Records excerpted from a collection
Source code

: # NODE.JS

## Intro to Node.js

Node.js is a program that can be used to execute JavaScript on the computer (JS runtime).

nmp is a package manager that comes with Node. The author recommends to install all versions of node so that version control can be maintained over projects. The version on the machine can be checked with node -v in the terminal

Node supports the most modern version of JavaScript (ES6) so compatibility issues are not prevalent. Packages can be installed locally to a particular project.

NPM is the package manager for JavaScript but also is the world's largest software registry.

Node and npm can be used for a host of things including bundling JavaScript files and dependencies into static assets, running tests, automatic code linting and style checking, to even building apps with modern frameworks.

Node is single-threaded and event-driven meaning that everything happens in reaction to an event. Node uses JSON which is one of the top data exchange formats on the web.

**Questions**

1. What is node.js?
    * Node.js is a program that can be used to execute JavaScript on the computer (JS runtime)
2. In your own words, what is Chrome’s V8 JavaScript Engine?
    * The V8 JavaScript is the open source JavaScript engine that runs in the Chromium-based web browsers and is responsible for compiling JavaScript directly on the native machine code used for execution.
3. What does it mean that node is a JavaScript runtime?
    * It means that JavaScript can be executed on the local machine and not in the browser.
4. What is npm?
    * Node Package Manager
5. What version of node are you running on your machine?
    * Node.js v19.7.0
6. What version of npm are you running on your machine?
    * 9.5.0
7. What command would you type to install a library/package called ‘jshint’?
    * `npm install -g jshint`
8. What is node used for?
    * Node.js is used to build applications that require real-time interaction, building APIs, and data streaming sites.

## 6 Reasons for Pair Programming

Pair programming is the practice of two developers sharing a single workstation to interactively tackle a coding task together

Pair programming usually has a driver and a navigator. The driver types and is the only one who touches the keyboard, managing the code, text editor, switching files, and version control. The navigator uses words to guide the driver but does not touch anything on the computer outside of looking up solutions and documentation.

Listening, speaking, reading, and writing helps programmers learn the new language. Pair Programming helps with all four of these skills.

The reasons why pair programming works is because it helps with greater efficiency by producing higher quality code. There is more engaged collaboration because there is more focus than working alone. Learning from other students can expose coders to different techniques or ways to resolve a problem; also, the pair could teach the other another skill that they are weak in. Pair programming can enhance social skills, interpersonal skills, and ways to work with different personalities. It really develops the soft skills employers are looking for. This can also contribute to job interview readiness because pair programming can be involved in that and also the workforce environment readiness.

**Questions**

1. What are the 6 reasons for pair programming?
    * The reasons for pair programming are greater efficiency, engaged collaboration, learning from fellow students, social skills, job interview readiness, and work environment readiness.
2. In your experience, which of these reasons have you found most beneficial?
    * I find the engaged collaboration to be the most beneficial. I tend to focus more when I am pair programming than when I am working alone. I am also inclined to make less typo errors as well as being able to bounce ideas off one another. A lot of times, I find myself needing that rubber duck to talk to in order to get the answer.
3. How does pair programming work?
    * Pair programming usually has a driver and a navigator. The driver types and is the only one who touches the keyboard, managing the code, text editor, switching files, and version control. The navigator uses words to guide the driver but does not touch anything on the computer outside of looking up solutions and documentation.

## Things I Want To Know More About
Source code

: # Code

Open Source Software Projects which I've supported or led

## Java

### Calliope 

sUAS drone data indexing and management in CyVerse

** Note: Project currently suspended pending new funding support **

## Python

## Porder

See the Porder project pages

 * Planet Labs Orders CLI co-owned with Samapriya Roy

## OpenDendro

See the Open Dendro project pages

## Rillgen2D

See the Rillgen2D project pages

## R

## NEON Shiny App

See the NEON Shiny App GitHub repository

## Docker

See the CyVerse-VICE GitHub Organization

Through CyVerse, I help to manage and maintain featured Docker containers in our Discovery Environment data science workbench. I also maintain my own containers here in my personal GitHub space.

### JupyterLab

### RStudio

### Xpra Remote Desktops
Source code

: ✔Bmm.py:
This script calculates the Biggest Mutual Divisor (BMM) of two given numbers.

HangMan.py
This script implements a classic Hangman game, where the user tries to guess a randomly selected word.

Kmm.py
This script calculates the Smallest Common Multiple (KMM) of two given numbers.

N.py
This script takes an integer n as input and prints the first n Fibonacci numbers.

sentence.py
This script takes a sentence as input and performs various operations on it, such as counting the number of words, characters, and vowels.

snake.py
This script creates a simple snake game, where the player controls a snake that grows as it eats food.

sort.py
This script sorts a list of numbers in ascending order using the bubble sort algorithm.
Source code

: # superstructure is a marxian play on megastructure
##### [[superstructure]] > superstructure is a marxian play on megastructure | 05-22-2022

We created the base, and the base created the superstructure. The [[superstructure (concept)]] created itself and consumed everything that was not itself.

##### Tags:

• **WHAT IS NEEDED**
Above are the records; print exactly the lines from the line with "## OpenDendro" to the line with "See the CyVerse-VICE GitHub Organization", including both, and nothing else.

• **ANSWER SPACE**
## OpenDendro

See the Open Dendro project pages

## Rillgen2D

See the Rillgen2D project pages

## R

## NEON Shiny App

See the NEON Shiny App GitHub repository

## Docker

See the CyVerse-VICE GitHub Organization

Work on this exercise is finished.